**Instructions for the task**
Whenever a line in the records below contains "faltó", pick it out.

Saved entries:
------------------------

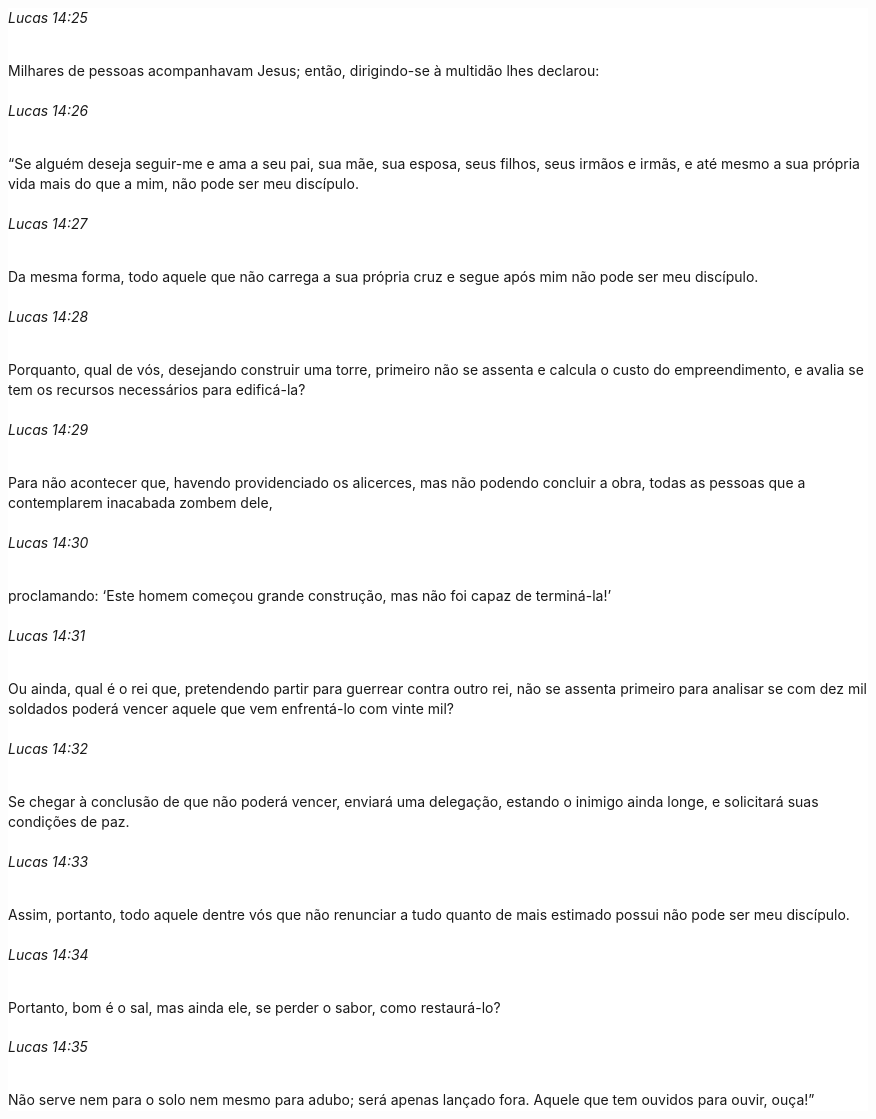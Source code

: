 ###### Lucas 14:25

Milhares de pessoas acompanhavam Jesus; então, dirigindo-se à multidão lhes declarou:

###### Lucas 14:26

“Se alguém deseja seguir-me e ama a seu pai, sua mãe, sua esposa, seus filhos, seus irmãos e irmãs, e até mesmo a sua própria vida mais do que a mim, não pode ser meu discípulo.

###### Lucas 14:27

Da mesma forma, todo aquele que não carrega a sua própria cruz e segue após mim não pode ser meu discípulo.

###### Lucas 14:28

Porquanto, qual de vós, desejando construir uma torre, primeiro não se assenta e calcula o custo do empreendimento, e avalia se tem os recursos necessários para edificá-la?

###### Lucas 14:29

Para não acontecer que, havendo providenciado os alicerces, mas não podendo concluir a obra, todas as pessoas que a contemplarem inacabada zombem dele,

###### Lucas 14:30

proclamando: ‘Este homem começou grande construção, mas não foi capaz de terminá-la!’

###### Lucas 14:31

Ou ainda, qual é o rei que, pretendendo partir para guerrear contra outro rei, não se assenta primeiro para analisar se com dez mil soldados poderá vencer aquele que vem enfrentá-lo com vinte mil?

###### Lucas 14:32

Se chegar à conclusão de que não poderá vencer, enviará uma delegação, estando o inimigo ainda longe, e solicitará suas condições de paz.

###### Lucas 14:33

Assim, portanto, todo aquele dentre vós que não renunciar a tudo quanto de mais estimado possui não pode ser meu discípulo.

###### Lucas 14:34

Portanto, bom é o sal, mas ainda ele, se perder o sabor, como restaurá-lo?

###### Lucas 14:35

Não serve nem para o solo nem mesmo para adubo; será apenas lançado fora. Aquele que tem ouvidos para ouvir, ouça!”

------------------------

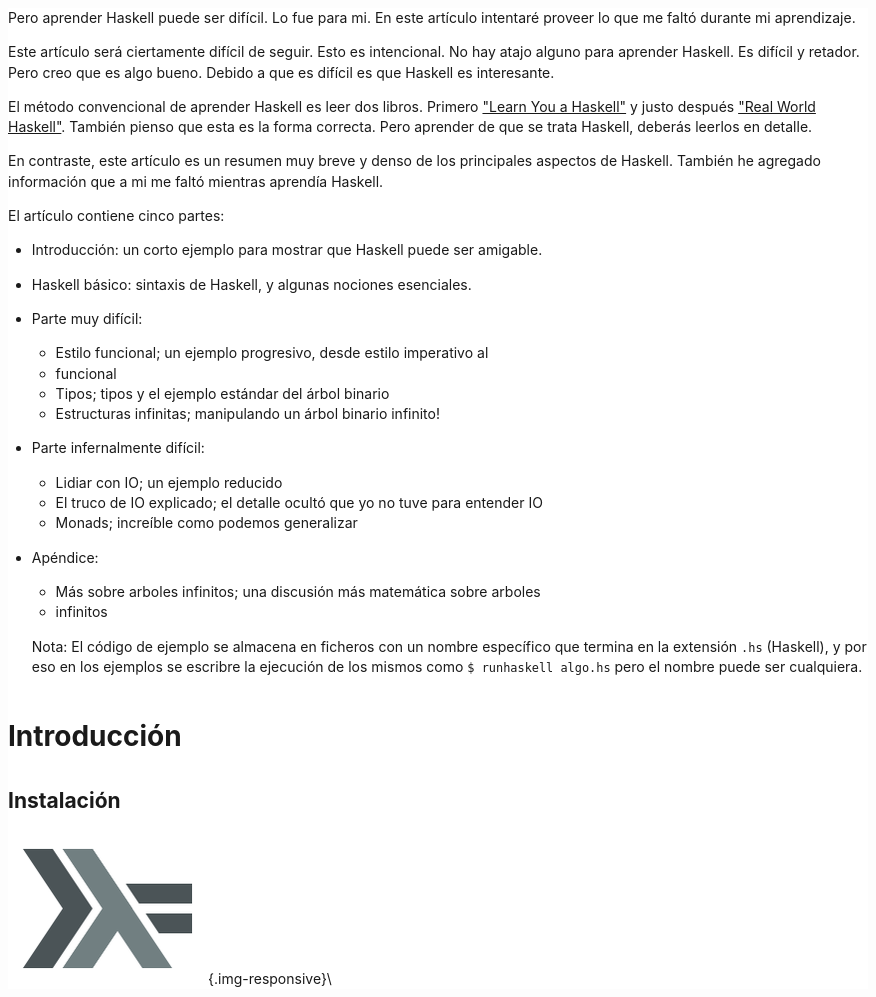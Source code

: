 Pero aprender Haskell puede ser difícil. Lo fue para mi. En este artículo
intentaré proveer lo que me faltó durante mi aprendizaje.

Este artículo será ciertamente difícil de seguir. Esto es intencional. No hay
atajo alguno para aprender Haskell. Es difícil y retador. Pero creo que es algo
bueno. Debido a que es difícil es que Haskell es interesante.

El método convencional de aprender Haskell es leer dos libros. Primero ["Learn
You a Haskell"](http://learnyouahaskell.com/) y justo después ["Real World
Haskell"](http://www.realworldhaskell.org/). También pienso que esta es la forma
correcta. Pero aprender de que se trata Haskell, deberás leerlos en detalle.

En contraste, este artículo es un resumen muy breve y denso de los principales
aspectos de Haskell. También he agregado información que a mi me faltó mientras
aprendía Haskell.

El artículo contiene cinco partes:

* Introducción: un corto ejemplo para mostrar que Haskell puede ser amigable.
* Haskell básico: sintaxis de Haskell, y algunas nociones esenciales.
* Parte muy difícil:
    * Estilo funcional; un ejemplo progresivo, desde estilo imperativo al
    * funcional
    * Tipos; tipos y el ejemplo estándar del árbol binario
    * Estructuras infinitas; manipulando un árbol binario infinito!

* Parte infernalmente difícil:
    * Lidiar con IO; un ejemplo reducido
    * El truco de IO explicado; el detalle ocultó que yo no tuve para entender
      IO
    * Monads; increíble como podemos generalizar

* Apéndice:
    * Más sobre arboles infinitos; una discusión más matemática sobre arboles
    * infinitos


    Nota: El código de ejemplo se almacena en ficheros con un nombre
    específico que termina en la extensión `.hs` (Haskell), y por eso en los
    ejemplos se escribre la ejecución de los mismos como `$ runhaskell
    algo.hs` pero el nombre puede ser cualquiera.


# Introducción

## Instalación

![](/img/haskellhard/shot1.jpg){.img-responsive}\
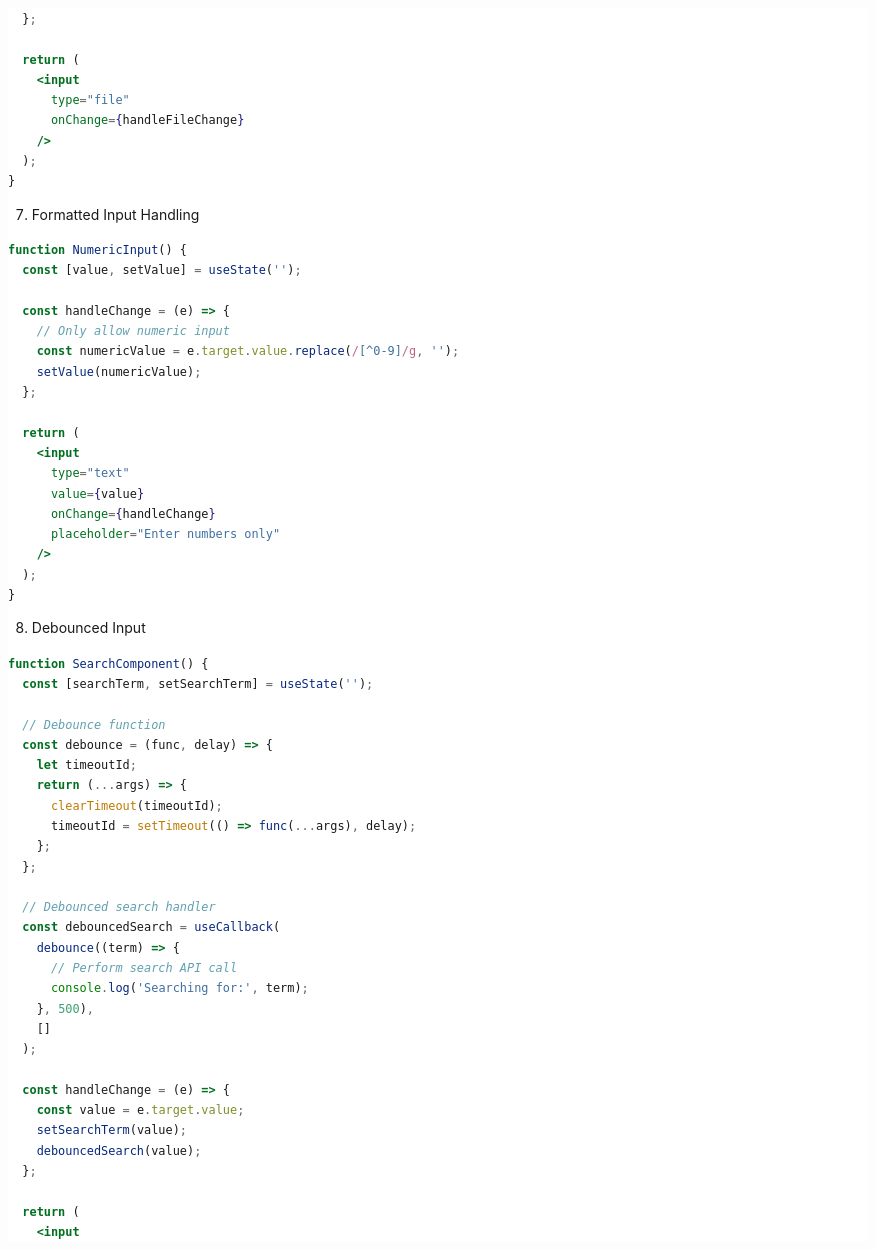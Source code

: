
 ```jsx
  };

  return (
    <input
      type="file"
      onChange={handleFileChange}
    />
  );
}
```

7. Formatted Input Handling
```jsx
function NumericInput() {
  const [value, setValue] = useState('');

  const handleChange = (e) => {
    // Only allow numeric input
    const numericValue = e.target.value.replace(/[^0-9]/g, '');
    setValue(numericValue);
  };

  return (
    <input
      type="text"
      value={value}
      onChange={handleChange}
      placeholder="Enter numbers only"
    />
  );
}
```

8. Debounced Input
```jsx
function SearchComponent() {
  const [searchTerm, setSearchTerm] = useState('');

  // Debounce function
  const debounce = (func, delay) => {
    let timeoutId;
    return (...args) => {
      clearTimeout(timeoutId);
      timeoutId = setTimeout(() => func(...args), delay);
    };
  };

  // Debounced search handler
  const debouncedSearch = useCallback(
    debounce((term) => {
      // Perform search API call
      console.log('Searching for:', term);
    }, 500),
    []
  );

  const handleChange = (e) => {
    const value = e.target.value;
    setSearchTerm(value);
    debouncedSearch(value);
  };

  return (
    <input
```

------------------------

**Answer for the task**
intentaré proveer lo que me faltó durante mi aprendizaje.
aspectos de Haskell. También he agregado información que a mi me faltó mientras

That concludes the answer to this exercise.